Он встал с кровати, подошел к двери и долго прислушивался к тишине дома. Теперь он стал втройне осторожен. Оставив лампу в комнате Тойры, он прошмыгнул в коридор, долго стоял под дверью Марида, слушал. Ему показалось что до него доносится не слишком явственный храп. Это немного ободрило его, по крайней мере старший из Эмеров на месте и с ним всё ясно.
Цыс спустился вниз, прошел по коридору, оказался в прихожей и приблизился к входной двери. Здесь было достаточно темно, лунный свет почти не проникал через окна слева и справа от двери, так как снаружи вход закрывало большое широкое крыльцо. И тем не менее Цысу не составило труда сначала разглядеть, а потом и убедиться на ощупь, что мощный металлический засов задвинут и повернут вниз чтобы рукоять вошла в блокирующие пазы. То есть совершенно определенно Тойра здесь не выходила. Он устремился на кухню, там был выход на задний двор, к колодцу и огороду. Но и там дверь оказалась запертой.

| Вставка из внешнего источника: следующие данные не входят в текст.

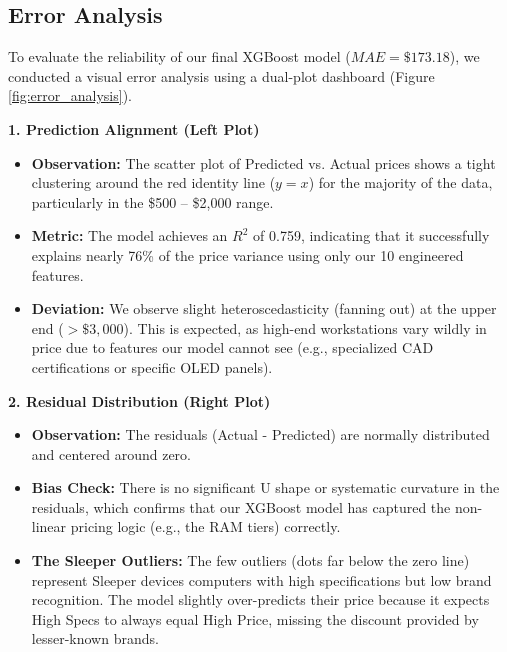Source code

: \documentclass[11pt, a4paper]{article}
\begin{document}
\subsection{Error Analysis}
To evaluate the reliability of our final XGBoost\cite{xgboost2025} model ($MAE = \$173.18$), we conducted a visual error analysis using a dual-plot dashboard (Figure \ref{fig:error_analysis}).

\vspace{0.3cm}
\textbf{1. Prediction Alignment (Left Plot)}
\begin{itemize}
    \item \textbf{Observation:} The scatter plot of Predicted vs. Actual prices shows a tight clustering around the red identity line ($y=x$) for the majority of the data, particularly in the \$500 -- \$2,000 range.
    \item \textbf{Metric:} The model achieves an $R^2$ of 0.759, indicating that it successfully explains nearly 76\% of the price variance using only our 10 engineered features.
    \item \textbf{Deviation:} We observe slight heteroscedasticity (fanning out) at the upper end ($>\$3,000$). This is expected, as high-end workstations vary wildly in price due to features our model cannot see (e.g., specialized CAD certifications or specific OLED panels).
\end{itemize}

\vspace{0.3cm}
\textbf{2. Residual Distribution (Right Plot)}
\begin{itemize}
    \item \textbf{Observation:} The residuals (Actual - Predicted) are normally distributed and centered around zero.
    \item \textbf{Bias Check:} There is no significant U shape or systematic curvature in the residuals, which confirms that our XGBoost model has captured the non-linear pricing logic (e.g., the RAM tiers) correctly.
    \item \textbf{The Sleeper Outliers:} The few outliers (dots far below the zero line) represent Sleeper devices computers with high specifications but low brand recognition. The model slightly over-predicts their price because it expects High Specs to always equal High Price, missing the discount provided by lesser-known brands.
\end{itemize}
\end{document}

Цыс опустился на подвернувшийся табурет и стянул с головы уже почти ненавистную шапочку-маску. Значит девочка где-то в доме. Прячется? То есть знает что в доме убийца? Но почему не зовёт дядю, который мирно дрыхнет в своей комнате? Цыс снова подумал о том чтобы всё бросить, покинуть "Лиловое облако" и раствориться в ночи. Сейчас это самое умное что он может сделать, настойчиво подсказывал ему внутренний голос. И Цысу даже показалось что это самый голос немного дрожит. Он досадливо поморщился, его не слишком беспокоила собственная трусоватость, он всегда знал что с настоящей храбростью ему не по пути, но все же мысль о том что у него чуть ли не поджилки трясутся была ему неприятна. Да и чего он боится? Так или иначе девица в доме, её дядя тоже и извне им на помощь никто не спешит. Марид крепко спит и ничем ему не угрожает. То есть надо просто собраться с мыслями и отыскать девушку. Покончить с ней и спокойно дождаться утра, когда последний из Эмеров проснется и выйдет из комнаты. Но в голове снова зазвенела мысль о том что нужно срочно уходить, что он теряет драгоценное время, что надо признать что план провалился и принять свою неудачу спокойно и с достоинством. Но Цыса это совершенно не устраивало. Он уже привык считать это дом своим. Да и зря он что ли отправил на тот свет Лейнса и Сомину? Он нисколько не сожалел о двух загубленных человеческих жизнях как таковых, но ему становилось крайне досадно при мысли, что весь его труд пропадет в пустую, что он напрасно убивал этих людей, тратил на них яд, время, усердие. И он решил продолжить поиски. Сбежать он еще успеет.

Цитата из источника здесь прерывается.